# [What to do]
For each line below that contains the word "function", make a copy.

# [Records shown]
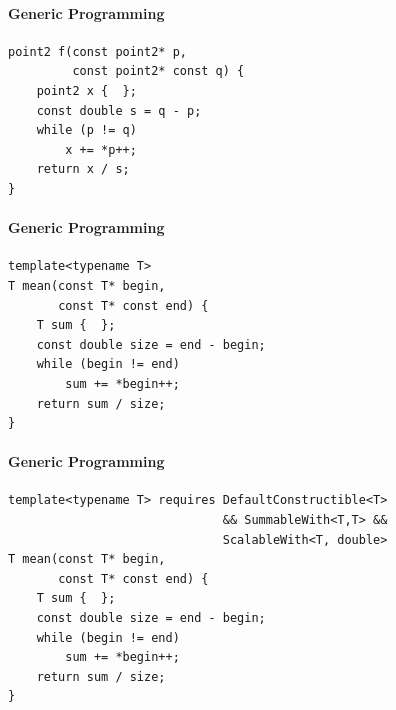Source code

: \documentclass{beamer}
\begin{document}
    \begin{frame}[fragile]{}
        \framesubtitle{Generic Programming}
        \begin{center}
        \begin{lstlisting}[caption={another mysterious, yet strangely familiar function (déjà vu?).}]
point2 f(const point2* p,
         const point2* const q) {
    point2 x {  };
    const double s = q - p;
    while (p != q)
        x += *p++;
    return x / s;
} \end{lstlisting}
        \end{center}
    \end{frame}

    \begin{frame}[fragile]{}
        \framesubtitle{Generic Programming}
        \begin{center}
            \begin{lstlisting}[caption={natural generalization of the function from the previous slides.}]
template<typename T>
T mean(const T* begin,
       const T* const end) {
    T sum {  };
    const double size = end - begin;
    while (begin != end)
        sum += *begin++;
    return sum / size;
} \end{lstlisting}
        \end{center}
    \end{frame}

    \begin{frame}[fragile]{}
        \framesubtitle{Generic Programming}
        \begin{center}
        \begin{lstlisting}[caption={constraining the function template using a \texttt{requires} clause.}]
template<typename T> requires DefaultConstructible<T>
                              && SummableWith<T,T> &&
                              ScalableWith<T, double>
T mean(const T* begin,
       const T* const end) {
    T sum {  };
    const double size = end - begin;
    while (begin != end)
        sum += *begin++;
    return sum / size;
} \end{lstlisting}
        \end{center}
    \end{frame}
\end{document}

# [Problem solution]
        \begin{lstlisting}[caption={another mysterious, yet strangely familiar function (déjà vu?).}]
            \begin{lstlisting}[caption={natural generalization of the function from the previous slides.}]
        \begin{lstlisting}[caption={constraining the function template using a \texttt{requires} clause.}]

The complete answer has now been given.